Guardandola da vicino, questa periferica non sembra offrire molte differenze nella funzionalità base, poiché lo smartphone si attacca sempre ad una porta USB type-C come nella prima versione. A completamento della dotazione hardware, troviamo sui lati due porte USB 2.0 e una porta HDMI.

Cosa c’è di nuovo allora?

La vera novità rispetto alla versione precedente sta nelle dimensioni: Samsung DeX diciamo che si è ridotto ad una versione “pocket“, più facilmente gestibile per portarlo con sé e sfruttarlo dove si vuole. Come tutti sappiamo, una volta che colleghiamo il nostro Galaxy S o Galaxy Note alla porta di Samsung DeX, avremo a disposizione un vero e proprio desktop di un PC a partire dal nostro smartphone.

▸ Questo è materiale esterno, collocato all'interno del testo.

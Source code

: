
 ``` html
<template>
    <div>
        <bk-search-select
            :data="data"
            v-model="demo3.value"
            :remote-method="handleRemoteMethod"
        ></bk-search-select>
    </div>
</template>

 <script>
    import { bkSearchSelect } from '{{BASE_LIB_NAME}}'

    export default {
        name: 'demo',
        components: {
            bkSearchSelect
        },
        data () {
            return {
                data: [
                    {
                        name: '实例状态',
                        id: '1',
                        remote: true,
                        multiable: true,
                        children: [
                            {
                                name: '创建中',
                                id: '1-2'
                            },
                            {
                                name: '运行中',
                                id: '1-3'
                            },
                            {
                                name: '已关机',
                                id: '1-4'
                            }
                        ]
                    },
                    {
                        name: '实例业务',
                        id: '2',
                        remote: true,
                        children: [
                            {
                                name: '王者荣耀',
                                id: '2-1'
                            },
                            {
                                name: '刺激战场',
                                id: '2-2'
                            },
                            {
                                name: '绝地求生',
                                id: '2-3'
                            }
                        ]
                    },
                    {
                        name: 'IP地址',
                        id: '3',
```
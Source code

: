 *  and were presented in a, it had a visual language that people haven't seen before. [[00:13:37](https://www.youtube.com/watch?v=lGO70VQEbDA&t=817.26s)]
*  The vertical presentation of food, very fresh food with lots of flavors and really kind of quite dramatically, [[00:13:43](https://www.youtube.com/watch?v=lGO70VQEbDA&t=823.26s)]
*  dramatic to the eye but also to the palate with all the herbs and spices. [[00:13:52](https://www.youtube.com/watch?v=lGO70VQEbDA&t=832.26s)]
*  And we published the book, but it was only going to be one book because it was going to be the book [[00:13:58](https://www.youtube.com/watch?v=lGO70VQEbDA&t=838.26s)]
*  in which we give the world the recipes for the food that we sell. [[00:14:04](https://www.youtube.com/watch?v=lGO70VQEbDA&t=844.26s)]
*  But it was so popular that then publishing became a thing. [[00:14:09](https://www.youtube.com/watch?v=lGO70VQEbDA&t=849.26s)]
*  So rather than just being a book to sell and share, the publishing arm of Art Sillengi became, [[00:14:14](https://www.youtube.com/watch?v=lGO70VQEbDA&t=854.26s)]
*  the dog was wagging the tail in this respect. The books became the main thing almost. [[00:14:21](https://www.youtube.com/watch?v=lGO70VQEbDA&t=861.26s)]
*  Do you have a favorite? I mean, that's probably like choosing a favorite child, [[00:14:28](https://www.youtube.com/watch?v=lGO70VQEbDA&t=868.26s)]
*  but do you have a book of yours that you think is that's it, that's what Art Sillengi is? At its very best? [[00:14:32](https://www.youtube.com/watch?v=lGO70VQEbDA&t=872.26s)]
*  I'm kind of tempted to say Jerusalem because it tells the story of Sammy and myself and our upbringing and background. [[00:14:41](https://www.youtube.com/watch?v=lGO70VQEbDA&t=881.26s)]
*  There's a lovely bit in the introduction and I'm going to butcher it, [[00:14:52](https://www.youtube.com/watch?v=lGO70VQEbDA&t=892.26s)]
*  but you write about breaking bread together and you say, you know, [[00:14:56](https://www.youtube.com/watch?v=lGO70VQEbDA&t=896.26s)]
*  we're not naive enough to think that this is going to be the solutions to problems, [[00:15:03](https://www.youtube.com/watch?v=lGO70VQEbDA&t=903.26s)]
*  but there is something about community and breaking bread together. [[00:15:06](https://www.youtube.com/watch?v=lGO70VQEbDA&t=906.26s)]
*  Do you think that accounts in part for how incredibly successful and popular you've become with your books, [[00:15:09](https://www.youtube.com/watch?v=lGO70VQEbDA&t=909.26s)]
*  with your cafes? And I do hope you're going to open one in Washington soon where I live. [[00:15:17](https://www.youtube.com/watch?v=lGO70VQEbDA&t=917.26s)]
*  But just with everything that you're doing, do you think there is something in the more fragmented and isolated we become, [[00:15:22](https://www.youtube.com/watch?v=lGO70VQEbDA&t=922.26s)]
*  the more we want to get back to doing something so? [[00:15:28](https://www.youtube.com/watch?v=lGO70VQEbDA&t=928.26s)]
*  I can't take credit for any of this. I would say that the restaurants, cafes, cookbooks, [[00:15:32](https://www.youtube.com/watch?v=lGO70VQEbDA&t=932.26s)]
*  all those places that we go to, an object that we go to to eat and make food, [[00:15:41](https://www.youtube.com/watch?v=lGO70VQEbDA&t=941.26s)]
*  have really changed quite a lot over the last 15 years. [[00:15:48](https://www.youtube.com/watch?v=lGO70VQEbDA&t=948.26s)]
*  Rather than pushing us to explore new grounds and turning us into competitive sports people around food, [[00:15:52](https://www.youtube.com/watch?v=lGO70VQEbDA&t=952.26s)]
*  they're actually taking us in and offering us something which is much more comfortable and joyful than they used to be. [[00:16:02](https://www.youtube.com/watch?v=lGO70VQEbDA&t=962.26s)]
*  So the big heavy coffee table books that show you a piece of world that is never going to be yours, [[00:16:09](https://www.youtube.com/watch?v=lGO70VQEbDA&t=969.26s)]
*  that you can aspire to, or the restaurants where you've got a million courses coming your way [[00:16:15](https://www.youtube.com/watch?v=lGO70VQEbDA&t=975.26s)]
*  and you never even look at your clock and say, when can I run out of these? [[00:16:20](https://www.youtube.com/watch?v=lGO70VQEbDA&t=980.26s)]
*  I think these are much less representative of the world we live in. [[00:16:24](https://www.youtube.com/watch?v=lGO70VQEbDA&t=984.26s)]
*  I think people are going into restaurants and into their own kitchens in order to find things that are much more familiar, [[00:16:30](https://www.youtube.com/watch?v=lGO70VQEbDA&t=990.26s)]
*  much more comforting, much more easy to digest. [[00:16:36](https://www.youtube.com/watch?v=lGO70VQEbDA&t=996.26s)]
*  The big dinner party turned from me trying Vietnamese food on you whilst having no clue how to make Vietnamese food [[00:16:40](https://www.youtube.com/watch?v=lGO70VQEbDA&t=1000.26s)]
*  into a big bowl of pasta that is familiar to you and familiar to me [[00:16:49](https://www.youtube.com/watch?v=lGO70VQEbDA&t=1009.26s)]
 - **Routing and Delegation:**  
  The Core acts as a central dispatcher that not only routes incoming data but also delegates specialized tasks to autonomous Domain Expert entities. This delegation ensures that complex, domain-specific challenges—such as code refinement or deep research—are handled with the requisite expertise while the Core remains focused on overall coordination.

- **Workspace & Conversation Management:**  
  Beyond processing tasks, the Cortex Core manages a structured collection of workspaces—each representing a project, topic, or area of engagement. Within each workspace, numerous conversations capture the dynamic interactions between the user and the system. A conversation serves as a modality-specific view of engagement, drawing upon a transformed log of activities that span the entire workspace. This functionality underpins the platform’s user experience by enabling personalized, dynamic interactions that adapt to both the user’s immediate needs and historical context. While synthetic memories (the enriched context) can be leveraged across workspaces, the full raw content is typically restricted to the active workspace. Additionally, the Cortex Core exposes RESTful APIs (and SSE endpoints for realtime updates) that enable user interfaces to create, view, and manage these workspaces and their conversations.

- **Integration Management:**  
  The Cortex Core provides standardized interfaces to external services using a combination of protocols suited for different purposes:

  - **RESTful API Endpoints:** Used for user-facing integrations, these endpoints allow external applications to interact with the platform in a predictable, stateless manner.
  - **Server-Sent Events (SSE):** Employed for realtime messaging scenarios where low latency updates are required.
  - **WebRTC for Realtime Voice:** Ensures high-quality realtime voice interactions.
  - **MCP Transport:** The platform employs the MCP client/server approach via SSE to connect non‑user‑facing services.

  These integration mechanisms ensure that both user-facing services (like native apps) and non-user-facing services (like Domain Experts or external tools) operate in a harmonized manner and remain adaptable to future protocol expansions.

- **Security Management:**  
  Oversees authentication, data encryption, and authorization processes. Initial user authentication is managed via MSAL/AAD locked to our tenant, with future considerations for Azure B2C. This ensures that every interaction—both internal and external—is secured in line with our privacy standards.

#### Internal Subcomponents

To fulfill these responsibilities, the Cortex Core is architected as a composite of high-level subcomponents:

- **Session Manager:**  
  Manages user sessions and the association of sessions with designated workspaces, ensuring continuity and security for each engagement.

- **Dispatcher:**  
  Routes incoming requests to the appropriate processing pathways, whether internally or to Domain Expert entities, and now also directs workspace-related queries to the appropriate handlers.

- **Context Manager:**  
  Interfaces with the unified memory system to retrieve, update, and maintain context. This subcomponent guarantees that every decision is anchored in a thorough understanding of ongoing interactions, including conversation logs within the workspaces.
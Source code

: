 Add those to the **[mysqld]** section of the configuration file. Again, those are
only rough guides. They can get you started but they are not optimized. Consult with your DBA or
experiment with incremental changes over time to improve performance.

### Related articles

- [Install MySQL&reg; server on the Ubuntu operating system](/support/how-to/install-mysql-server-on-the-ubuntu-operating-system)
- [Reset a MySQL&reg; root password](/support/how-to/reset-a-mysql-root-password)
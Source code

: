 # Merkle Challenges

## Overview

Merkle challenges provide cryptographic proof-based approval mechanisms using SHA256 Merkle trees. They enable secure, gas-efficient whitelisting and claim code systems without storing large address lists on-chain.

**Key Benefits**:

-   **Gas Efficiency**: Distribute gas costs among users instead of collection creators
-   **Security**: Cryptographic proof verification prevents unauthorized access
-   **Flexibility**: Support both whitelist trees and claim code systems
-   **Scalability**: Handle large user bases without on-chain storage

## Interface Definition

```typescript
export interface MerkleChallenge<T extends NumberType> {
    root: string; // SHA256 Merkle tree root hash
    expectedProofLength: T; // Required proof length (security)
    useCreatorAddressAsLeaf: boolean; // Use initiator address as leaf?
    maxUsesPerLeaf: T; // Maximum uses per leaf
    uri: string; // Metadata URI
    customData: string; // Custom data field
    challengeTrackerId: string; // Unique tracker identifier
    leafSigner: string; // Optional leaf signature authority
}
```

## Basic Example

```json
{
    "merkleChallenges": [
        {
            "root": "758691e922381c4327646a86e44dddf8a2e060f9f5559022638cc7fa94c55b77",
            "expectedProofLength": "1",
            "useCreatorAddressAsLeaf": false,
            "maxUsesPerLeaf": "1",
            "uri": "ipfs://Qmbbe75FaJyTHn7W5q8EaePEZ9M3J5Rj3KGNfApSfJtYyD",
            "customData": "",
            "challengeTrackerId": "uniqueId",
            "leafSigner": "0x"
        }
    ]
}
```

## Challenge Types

Una connessione veramente facile, veloce, istantanea, senza soprattutto passaggi intermedi: si attacca ed ecco che su un monitor ci ritroviamo a navigare nel nostro smartphone con l’ausilio di un mouse. Possiamo aprire tutti gli applicativi che sono installati sul dispositivo, senza incontrare nessuna latenza nel caricamento, anzi, potremmo dire che il nostro Samsung Galaxy S sembra quasi risultare più veloce.
L’interfaccia utente è molto semplice e intuitivo, grazie allo schermo di un PC possiamo anche beneficiare di una gestione ancora più facile del nostro file manager o della navigazione tra più applicazioni aperte.